Business insight – Part IV : Canada Perspective

Feb 8, 2021 | Blog | 0 comments

Many businesses in Canada face dim prospects over the first half of 2021. A successful rollout of vaccines will encourage households to spend some of what they’ve amassed in savings. Household balance sheets are in great shape thanks to government support and travel bans.

Growth opportunities

The federal and provincial governments are pledging continued support to businesses and households. The pandemic will drive up public debt to record levels, putting a strain on government finances and public spending once the crisis is past.

Real GDP is forecast to post growth of 5.3 per cent in 2021 and 3.5 per cent in 2022. This follows the deepest recession in modern times.

After a turbulent 2020, which forced the industry to adapt on the fly to a series of new on-site safety protocols and an abruptly altered building market, contractors are facing volatility in the year ahead, with growth predicted in some segments of the market and decline in others.

New measures,

I. Millions of dollars are available to be invested through the Canadian investing plans. All levels of government need to put their political interest aside to move forward as quickly as possible on infrastructure projects to offset the slow down in private sector.

 

II. Private sector slowed down especially in commercial and residential, government investments should offset this downtrend and keep workers busy.

 

III. Accelerating government investment:

– To avoid further erosion of skilled workers in the market.

– To retain construction workers in an industry that was already facing skill resources scarcity.

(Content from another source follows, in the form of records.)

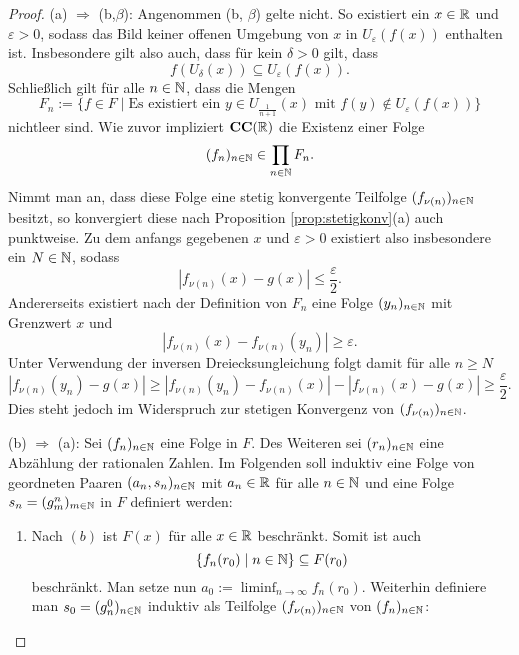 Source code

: \begin{proof}
  (a) $\Rightarrow$ (b,$\beta$):
  Angenommen (b, $\beta$) gelte nicht.
  So existiert ein $x \in \mathbb{R}$ und $\varepsilon > 0$, sodass das Bild keiner offenen Umgebung von $x$ in $U_\varepsilon(f(x))$ enthalten ist.
  Insbesondere gilt also auch, dass für kein $\delta > 0$ gilt, dass
  \begin{displaymath}
    f(U_\delta(x)) \subseteq U_\varepsilon(f(x)).
  \end{displaymath}
  Schließlich gilt für alle $n \in \mathbb{N}$, dass die Mengen
  \begin{displaymath}
    F_n := \{ f \in F \mid \text{Es existiert ein } y \in U_{\frac{1}{n+1}}(x) \text{ mit } f(y) \not\in U_\varepsilon(f(x)) \}
  \end{displaymath}
  nichtleer sind.
  Wie zuvor impliziert $\mathbf{CC}(\mathbb{R})$ die Existenz einer Folge 
  \begin{displaymath}
    (f_n)_{n \in \mathbb{N}} \in \prod_{n \in \mathbb{N}} F_n.
  \end{displaymath}
  Nimmt man an, dass diese Folge eine stetig konvergente Teilfolge $(f_{\nu(n)})_{n \in \mathbb{N}}$ besitzt, so konvergiert diese nach Proposition \ref{prop:stetigkonv}(a) auch punktweise.
  Zu dem anfangs gegebenen $x$ und $\varepsilon > 0$ existiert also insbesondere ein $N \in \mathbb{N}$, sodass
  \begin{displaymath}
    | f_{\nu(n)}(x) - g(x) | \leq \frac{\varepsilon}{2}.
  \end{displaymath}
  Andererseits existiert nach der Definition von $F_n$ eine Folge $(y_n)_{n \in \mathbb{N}}$ mit Grenzwert $x$ und
  \begin{displaymath}
    | f_{\nu(n)}(x) -  f_{\nu(n)}(y_n) | \geq \varepsilon.
  \end{displaymath}
  Unter Verwendung der inversen Dreiecksungleichung folgt damit für alle $n \geq N$
  \begin{displaymath}
    | f_{\nu(n)}(y_n) - g(x) | 
    \geq 
    | f_{\nu(n)}(y_n) - f_{\nu(n)}(x) | - | f_{\nu(n)}(x) - g(x)  | 
    \geq \frac{\varepsilon}{2}.
  \end{displaymath}
  Dies steht jedoch im Widerspruch zur stetigen Konvergenz von $(f_{\nu(n)})_{n \in \mathbb{N}}$.

  (b) $\Rightarrow$ (a):
  Sei $(f_n)_{n \in \mathbb{N}}$ eine Folge in $F$.
  Des Weiteren sei $(r_n)_{n \in \mathbb{N}}$ eine Abzählung der rationalen Zahlen.
  Im Folgenden soll induktiv eine Folge von geordneten Paaren $(a_n, s_n)_{n \in \mathbb{N}}$ mit $a_n \in \mathbb{R}$ für alle $n \in \mathbb{N}$ und eine Folge $s_n = (g_m^n)_{m \in \mathbb{N}}$ in $F$ definiert werden:
  \begin{enumerate}
    \item 
      Nach $(b)$ ist $F(x)$ für alle $x \in \mathbb{R}$ beschränkt. 
      Somit ist auch 
      \begin{displaymath}
        \{f_n(r_0) \mid n \in \mathbb{N}\} \subseteq F(r_0)
      \end{displaymath}
      beschränkt.
      Man setze nun $a_0 := \liminf_{n \to \infty} f_n(r_0)$.
      Weiterhin definiere man $s_0 = (g_n^0)_{n \in \mathbb{N}}$ induktiv als Teilfolge $(f_{\nu(n)})_{n \in \mathbb{N}}$ von $(f_n)_{n \in \mathbb{N}}$:
      \begin{itemize}


\end{itemize}
\end{enumerate}
\end{proof}
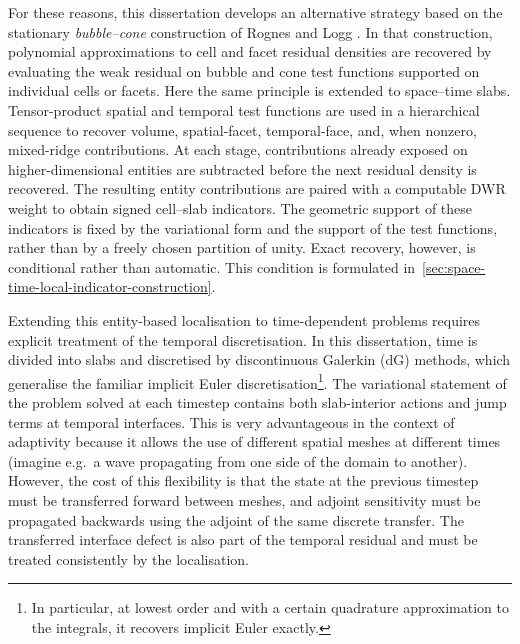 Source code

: For these reasons, this dissertation develops an alternative strategy based on the stationary \emph{bubble--cone} construction of Rognes and Logg \cite{Rognes_Logg_2013}. In that construction, polynomial approximations to cell and facet residual densities are recovered by evaluating the weak residual on bubble and cone test functions supported on individual cells or facets. Here the same principle is extended to space--time slabs. Tensor-product spatial and temporal test functions are used in a hierarchical sequence to recover volume, spatial-facet, temporal-face, and, when nonzero, mixed-ridge contributions. At each stage, contributions already exposed on higher-dimensional entities are subtracted before the next residual density is recovered. The resulting entity contributions are paired with a computable DWR weight to obtain signed cell--slab indicators.
The geometric support of these indicators is fixed by the variational form and the support of the test functions, rather than by a freely chosen partition of unity. Exact recovery, however, is conditional rather than automatic. This condition is formulated in~\cref{sec:space-time-local-indicator-construction}.

Extending this entity-based localisation to time-dependent problems requires explicit treatment of the temporal discretisation. In this dissertation, time is divided into slabs and discretised by discontinuous Galerkin (dG) methods, which generalise the familiar implicit Euler discretisation\footnote{In particular, at lowest order and with a certain quadrature approximation to the integrals, it recovers implicit Euler exactly.}. The variational statement of the problem solved at each timestep contains both slab-interior actions and jump terms at temporal interfaces. This is very advantageous in the context of adaptivity because it allows the use of different spatial meshes at different times (imagine e.g.\ a wave propagating from one side of the domain to another). However, the cost of this flexibility is that the state at the previous timestep must be transferred forward between meshes, and adjoint sensitivity must be propagated backwards using the adjoint of the same discrete transfer. The transferred interface defect is also part of the temporal residual and must be treated consistently by the localisation.

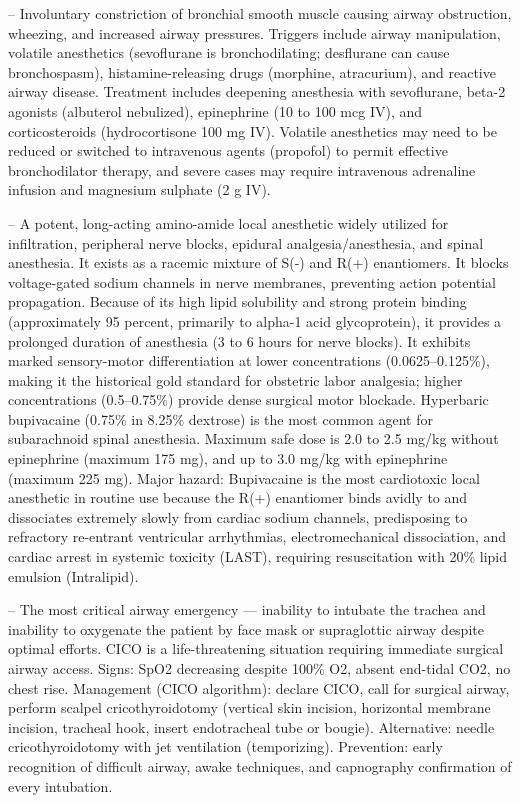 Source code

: -- Involuntary constriction of bronchial smooth muscle causing airway obstruction, wheezing, and increased airway pressures. Triggers include airway manipulation, volatile anesthetics (sevoflurane is bronchodilating; desflurane can cause bronchospasm), histamine-releasing drugs (morphine, atracurium), and reactive airway disease. Treatment includes deepening anesthesia with sevoflurane, beta-2 agonists (albuterol nebulized), epinephrine (10 to 100 mcg IV), and corticosteroids (hydrocortisone 100 mg IV). Volatile anesthetics may need to be reduced or switched to intravenous agents (propofol) to permit effective bronchodilator therapy, and severe cases may require intravenous adrenaline infusion and magnesium sulphate (2 g IV).

-- A potent, long-acting amino-amide local anesthetic widely utilized for infiltration, peripheral nerve blocks, epidural analgesia/anesthesia, and spinal anesthesia. It exists as a racemic mixture of S(-) and R(+) enantiomers. It blocks voltage-gated sodium channels in nerve membranes, preventing action potential propagation. Because of its high lipid solubility and strong protein binding (approximately 95 percent, primarily to alpha-1 acid glycoprotein), it provides a prolonged duration of anesthesia (3 to 6 hours for nerve blocks). It exhibits marked sensory-motor differentiation at lower concentrations (0.0625--0.125\%), making it the historical gold standard for obstetric labor analgesia; higher concentrations (0.5--0.75\%) provide dense surgical motor blockade. Hyperbaric bupivacaine (0.75\% in 8.25\% dextrose) is the most common agent for subarachnoid spinal anesthesia. Maximum safe dose is 2.0 to 2.5 mg/kg without epinephrine (maximum 175 mg), and up to 3.0 mg/kg with epinephrine (maximum 225 mg). Major hazard: Bupivacaine is the most cardiotoxic local anesthetic in routine use because the R(+) enantiomer binds avidly to and dissociates extremely slowly from cardiac sodium channels, predisposing to refractory re-entrant ventricular arrhythmias, electromechanical dissociation, and cardiac arrest in systemic toxicity (LAST), requiring resuscitation with 20\% lipid emulsion (Intralipid).

-- The most critical airway emergency — inability to intubate the trachea and inability to oxygenate the patient by face mask or supraglottic airway despite optimal efforts. CICO is a life-threatening situation requiring immediate surgical airway access. Signs: SpO2 decreasing despite 100\% O2, absent end-tidal CO2, no chest rise. Management (CICO algorithm): declare CICO, call for surgical airway, perform scalpel cricothyroidotomy (vertical skin incision, horizontal membrane incision, tracheal hook, insert endotracheal tube or bougie). Alternative: needle cricothyroidotomy with jet ventilation (temporizing). Prevention: early recognition of difficult airway, awake techniques, and capnography confirmation of every intubation.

– Updating in more sustainable manner aging infrastructures such as highways, roads, bridges, ports, rails, water supply and sewage.

 

IV. Rebalance the situation

– We might see medium and smaller contractor disappear in 2021, we need to rebalance the project risk too long supported by contractors and investors vs owners.

– Review policies and assure prompt payment and less administrative red tape. This should help everyone and will most likely last in the after pandemic.

– Trade barriers may eliminate competitiveness and best of the field when comes to major construction projects.

 

V. Construction did not escape from this transformation. We made the digital adoption faster than ever. We went from traditional ways of working to remote work forcing individual to adapt through technology. This will be beneficial in making the industry more efficient.

 

VI. Made in Canada is the future to be less dependent to others.